- _INSTRUCTIONS TO FOLLOW_:
Starting at the top of the listing below, copy each line exactly, stopping after the line that contains "## Este parecer".

· · ·

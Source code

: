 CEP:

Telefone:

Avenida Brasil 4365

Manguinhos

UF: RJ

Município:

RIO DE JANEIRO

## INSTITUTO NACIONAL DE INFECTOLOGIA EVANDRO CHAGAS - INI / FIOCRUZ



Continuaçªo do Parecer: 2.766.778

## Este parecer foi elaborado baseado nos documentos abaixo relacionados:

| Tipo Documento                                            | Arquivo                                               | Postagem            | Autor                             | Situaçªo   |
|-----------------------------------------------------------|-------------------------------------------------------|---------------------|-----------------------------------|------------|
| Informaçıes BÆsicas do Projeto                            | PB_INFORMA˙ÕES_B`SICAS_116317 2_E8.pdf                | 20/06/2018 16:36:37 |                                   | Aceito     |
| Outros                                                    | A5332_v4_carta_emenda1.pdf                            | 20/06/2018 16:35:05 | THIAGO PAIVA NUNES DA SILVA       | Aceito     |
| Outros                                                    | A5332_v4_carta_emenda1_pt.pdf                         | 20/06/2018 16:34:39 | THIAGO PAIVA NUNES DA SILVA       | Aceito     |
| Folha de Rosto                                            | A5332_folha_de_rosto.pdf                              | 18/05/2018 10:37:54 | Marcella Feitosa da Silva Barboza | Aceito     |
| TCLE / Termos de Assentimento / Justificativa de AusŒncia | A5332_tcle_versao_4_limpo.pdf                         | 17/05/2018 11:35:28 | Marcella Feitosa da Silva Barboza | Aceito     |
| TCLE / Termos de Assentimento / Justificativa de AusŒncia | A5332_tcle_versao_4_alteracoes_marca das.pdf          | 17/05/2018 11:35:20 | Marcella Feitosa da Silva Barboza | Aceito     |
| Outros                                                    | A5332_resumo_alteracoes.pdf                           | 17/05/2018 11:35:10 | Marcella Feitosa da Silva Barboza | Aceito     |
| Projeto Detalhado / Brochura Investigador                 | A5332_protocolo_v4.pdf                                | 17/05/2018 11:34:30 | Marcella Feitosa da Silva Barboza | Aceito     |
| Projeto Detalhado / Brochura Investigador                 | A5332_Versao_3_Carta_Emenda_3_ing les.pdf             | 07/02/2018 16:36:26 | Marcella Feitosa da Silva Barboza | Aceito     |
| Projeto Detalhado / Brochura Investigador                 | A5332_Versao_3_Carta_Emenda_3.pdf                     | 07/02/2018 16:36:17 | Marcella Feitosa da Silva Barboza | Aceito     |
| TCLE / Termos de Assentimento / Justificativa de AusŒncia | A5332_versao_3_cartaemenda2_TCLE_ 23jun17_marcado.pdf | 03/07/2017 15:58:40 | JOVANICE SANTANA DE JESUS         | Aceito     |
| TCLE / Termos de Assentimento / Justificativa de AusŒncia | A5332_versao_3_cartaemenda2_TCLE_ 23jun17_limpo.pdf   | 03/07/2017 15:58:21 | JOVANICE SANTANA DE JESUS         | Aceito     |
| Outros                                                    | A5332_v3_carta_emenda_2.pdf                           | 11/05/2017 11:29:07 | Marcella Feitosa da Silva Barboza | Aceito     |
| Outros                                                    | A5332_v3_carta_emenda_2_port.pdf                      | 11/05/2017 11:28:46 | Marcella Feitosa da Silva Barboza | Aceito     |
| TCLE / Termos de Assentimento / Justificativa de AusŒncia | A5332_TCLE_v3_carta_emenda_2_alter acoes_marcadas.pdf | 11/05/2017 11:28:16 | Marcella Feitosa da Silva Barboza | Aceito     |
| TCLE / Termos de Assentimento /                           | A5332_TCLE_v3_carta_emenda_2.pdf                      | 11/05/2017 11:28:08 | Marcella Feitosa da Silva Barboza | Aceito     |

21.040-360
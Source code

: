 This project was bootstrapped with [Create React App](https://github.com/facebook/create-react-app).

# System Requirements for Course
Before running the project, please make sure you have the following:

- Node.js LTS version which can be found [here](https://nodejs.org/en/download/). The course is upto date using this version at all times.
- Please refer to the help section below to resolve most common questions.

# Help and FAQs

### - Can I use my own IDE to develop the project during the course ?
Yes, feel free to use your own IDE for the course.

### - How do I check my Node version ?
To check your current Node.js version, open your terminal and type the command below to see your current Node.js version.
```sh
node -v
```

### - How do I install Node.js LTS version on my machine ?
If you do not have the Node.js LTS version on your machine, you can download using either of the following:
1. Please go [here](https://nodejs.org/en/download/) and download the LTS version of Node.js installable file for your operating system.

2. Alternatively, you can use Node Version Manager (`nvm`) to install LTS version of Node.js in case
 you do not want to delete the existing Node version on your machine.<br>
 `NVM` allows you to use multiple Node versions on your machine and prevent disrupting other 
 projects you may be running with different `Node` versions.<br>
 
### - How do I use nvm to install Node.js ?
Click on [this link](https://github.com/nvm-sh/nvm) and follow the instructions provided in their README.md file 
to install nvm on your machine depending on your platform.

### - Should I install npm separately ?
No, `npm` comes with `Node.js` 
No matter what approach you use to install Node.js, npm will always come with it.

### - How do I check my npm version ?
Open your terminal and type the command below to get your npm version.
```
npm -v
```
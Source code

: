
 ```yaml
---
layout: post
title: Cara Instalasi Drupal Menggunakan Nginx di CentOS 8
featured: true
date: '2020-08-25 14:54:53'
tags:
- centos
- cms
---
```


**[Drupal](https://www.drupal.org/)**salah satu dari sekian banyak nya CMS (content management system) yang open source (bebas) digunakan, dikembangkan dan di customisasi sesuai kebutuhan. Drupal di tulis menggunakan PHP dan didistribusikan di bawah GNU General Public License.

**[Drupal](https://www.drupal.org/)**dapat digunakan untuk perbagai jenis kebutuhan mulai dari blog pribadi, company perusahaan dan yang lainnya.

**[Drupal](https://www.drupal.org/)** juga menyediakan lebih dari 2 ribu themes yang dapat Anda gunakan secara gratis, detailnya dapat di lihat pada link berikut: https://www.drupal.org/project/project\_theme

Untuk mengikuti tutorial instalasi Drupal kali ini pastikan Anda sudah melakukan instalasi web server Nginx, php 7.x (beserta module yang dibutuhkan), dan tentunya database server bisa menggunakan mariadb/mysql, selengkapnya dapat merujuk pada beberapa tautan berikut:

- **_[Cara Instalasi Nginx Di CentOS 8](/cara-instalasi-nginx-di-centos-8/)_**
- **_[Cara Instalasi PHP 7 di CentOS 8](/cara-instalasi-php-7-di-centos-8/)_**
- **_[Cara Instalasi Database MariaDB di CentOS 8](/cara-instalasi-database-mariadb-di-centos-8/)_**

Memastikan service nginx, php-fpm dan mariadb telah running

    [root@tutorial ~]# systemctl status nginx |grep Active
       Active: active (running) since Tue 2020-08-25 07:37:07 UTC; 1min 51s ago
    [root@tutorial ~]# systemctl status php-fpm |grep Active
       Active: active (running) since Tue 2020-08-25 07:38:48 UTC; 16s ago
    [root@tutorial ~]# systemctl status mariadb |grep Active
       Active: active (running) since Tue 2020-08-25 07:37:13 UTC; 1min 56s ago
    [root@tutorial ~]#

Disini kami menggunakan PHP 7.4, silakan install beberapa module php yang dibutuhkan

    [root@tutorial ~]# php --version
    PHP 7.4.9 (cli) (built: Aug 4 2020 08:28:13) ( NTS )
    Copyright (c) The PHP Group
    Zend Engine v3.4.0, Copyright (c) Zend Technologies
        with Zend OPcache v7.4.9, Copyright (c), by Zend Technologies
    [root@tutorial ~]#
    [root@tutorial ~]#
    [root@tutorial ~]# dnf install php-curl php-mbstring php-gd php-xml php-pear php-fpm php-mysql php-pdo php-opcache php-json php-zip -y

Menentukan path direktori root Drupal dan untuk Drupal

· · ·

- _TASK RESPONSE_:
Source code

: CEP:

Telefone:

Avenida Brasil 4365

Manguinhos

UF: RJ

Município:

RIO DE JANEIRO

## INSTITUTO NACIONAL DE INFECTOLOGIA EVANDRO CHAGAS - INI / FIOCRUZ



Continuaçªo do Parecer: 2.766.778

## Este parecer foi elaborado baseado nos documentos abaixo relacionados:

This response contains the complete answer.